Ein Blick in die Monitoring-Praxis zeigt jedoch, daß dies nur die Spitze eines Eisbergs zu sein scheint, in dem noch gewaltige Rationalisierungs-Reserven schlummern.

Denn: Die Instrumente für Leistungsmessung und Tuning sind zwar vorhanden, es fehlt jedoch an der Methodik, die es dem Anwender gestatten würde, seine Situation systematisch zu analysieren und Schwachstellen zu beseitigen. Eine solche Methodik müßte dem Anwender Hilfestellung geben von der Auswahl der Meßgrößen und Meßpunkte bis hin zu Gestaltungsempfehlungen für seine speziellen Anforderungen. Das Ziel-/Leistungs-/Kostenprofil des individuellen Rechenzentrums wäre zu berücksichtigen, um Subsystemoptimierung zu verhindern. Programm-Tuning führt zum Beispiel früher oder später unweigerlich zu Konflikten mit modernen Programmiertechniken.

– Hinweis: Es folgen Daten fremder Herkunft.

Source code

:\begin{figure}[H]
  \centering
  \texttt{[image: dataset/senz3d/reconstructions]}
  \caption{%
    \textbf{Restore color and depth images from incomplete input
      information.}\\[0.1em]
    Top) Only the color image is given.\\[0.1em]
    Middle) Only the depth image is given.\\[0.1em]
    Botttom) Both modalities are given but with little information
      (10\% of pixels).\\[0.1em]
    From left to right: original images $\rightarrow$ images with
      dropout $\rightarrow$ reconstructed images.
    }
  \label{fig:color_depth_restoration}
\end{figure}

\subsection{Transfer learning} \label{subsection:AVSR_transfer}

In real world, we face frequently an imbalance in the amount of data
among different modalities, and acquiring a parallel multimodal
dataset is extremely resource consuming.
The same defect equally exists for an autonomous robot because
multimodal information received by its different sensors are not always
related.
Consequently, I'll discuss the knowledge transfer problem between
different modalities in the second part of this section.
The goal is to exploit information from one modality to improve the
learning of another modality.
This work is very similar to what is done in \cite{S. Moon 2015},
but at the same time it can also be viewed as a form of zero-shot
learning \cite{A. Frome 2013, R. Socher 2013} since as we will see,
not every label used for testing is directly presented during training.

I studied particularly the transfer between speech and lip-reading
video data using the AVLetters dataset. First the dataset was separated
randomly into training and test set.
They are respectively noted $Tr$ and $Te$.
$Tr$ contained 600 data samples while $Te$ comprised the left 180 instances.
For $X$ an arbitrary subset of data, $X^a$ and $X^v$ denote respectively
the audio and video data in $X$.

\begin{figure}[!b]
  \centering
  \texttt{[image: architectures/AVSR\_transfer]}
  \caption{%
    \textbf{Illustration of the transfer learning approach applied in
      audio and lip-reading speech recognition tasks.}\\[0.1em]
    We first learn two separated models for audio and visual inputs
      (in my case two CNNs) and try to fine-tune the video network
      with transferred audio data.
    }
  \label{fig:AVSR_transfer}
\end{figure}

Ebenfalls mit einzubeziehen wäre eine ständige Beobachtung der Hardware- und Software-Entwicklungstendenzen, denn neue Hardware-Komponenten, neue Compiler oder Betriebssystemwechsel stellen den einmal aus einer Vielzahl von Beobachtungen und Messungen gewonnenen Satz von Tuning-Regeln ständig in Frage. Schließlich sind als Rahmen des Ganzen differenzierte Aussagen zur Wirtschaftlichkeit und Wirksamkeit von Monitoring und Tuning zu fordern.

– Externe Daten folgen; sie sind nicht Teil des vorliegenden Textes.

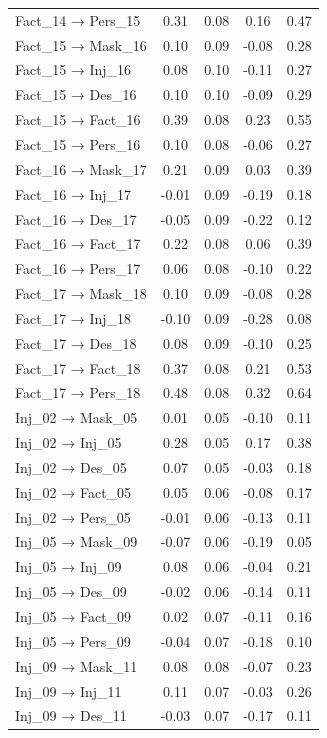 \documentclass[
  man, donotrepeattitle,floatsintext]{apa6}
\begin{document}
\begin{center}
\begin{ThreePartTable}
{\begin{longtable}{lcccc}
Fact\_14 → Pers\_15 & 0.31 & 0.08 & 0.16 & 0.47\\
Fact\_15 → Mask\_16 & 0.10 & 0.09 & -0.08 & 0.28\\
Fact\_15 → Inj\_16 & 0.08 & 0.10 & -0.11 & 0.27\\
Fact\_15 → Des\_16 & 0.10 & 0.10 & -0.09 & 0.29\\
Fact\_15 → Fact\_16 & 0.39 & 0.08 & 0.23 & 0.55\\
Fact\_15 → Pers\_16 & 0.10 & 0.08 & -0.06 & 0.27\\
Fact\_16 → Mask\_17 & 0.21 & 0.09 & 0.03 & 0.39\\
Fact\_16 → Inj\_17 & -0.01 & 0.09 & -0.19 & 0.18\\
Fact\_16 → Des\_17 & -0.05 & 0.09 & -0.22 & 0.12\\
Fact\_16 → Fact\_17 & 0.22 & 0.08 & 0.06 & 0.39\\
Fact\_16 → Pers\_17 & 0.06 & 0.08 & -0.10 & 0.22\\
Fact\_17 → Mask\_18 & 0.10 & 0.09 & -0.08 & 0.28\\
Fact\_17 → Inj\_18 & -0.10 & 0.09 & -0.28 & 0.08\\
Fact\_17 → Des\_18 & 0.08 & 0.09 & -0.10 & 0.25\\
Fact\_17 → Fact\_18 & 0.37 & 0.08 & 0.21 & 0.53\\
Fact\_17 → Pers\_18 & 0.48 & 0.08 & 0.32 & 0.64\\
Inj\_02 → Mask\_05 & 0.01 & 0.05 & -0.10 & 0.11\\
Inj\_02 → Inj\_05 & 0.28 & 0.05 & 0.17 & 0.38\\
Inj\_02 → Des\_05 & 0.07 & 0.05 & -0.03 & 0.18\\
Inj\_02 → Fact\_05 & 0.05 & 0.06 & -0.08 & 0.17\\
Inj\_02 → Pers\_05 & -0.01 & 0.06 & -0.13 & 0.11\\
Inj\_05 → Mask\_09 & -0.07 & 0.06 & -0.19 & 0.05\\
Inj\_05 → Inj\_09 & 0.08 & 0.06 & -0.04 & 0.21\\
Inj\_05 → Des\_09 & -0.02 & 0.06 & -0.14 & 0.11\\
Inj\_05 → Fact\_09 & 0.02 & 0.07 & -0.11 & 0.16\\
Inj\_05 → Pers\_09 & -0.04 & 0.07 & -0.18 & 0.10\\
Inj\_09 → Mask\_11 & 0.08 & 0.08 & -0.07 & 0.23\\
Inj\_09 → Inj\_11 & 0.11 & 0.07 & -0.03 & 0.26\\
Inj\_09 → Des\_11 & -0.03 & 0.07 & -0.17 & 0.11\\

\end{longtable}}
\end{ThreePartTable}
\end{center}
\end{document}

Trotz der fehlenden Methodik lassen sich jedoch aus der Beobachtung der Tuning-Szene einige Empfehlungen ableiten:

- Die mit den Logdaten vorliegende Information wird oft nicht erschöpfend ausgewertet. Vor dem Einsatz eines Monitors sollte stets die gründliche Analyse der Logdaten stehen. Danach können wenn notwendig, gezielte Messungen mit einem Monitor durchgeführt werden.

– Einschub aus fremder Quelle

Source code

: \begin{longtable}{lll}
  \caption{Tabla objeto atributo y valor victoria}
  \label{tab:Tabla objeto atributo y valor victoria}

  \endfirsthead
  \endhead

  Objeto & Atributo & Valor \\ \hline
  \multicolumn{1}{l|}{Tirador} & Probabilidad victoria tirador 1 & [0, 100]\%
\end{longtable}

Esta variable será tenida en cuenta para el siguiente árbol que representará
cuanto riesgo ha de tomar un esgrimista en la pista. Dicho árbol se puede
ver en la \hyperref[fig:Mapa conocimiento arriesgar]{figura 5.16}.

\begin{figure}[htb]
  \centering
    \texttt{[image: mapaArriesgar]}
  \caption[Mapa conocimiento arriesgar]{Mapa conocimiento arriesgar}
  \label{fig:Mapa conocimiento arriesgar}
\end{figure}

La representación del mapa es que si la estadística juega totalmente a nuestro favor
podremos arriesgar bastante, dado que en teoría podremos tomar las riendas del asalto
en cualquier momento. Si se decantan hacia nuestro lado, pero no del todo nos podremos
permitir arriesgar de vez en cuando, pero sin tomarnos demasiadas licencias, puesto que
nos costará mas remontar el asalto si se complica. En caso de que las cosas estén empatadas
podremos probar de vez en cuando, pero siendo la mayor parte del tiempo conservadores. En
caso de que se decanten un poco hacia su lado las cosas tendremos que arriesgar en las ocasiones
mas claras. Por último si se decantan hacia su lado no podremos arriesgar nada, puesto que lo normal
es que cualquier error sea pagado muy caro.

- Das oberste Gebot für alle Effizienzmessungen und Tuningmaßnahmen ist die peinlich genaue Dokumentation der Ausgangsbedingungen, Meßergebnisse und Veränderungen.

Es ist zu empfehlen, ein Tuning-Logbuch zu führen, an Hand dessen man verfolgen kann, wie man zu den "optimalen" Werten für Systemparameter kam.

- Der erste Schritt des Monitoring und Tuning sollte darauf zielen, Konfliktsituationen, wie etwa Thrashing oder Contention, zu vermeiden, also einen störungsfreien Betriebsablauf zu erreichen.

Die schönsten Früchte sind sicherlich durch Tuning von Anwendungsprogrammen zu ernten. Ungeklärt ist nur noch, ob der Chef-Optimierer dem strukturierenden und modularisierenden Chef-Programmierer danach noch in die Augen sehen kann.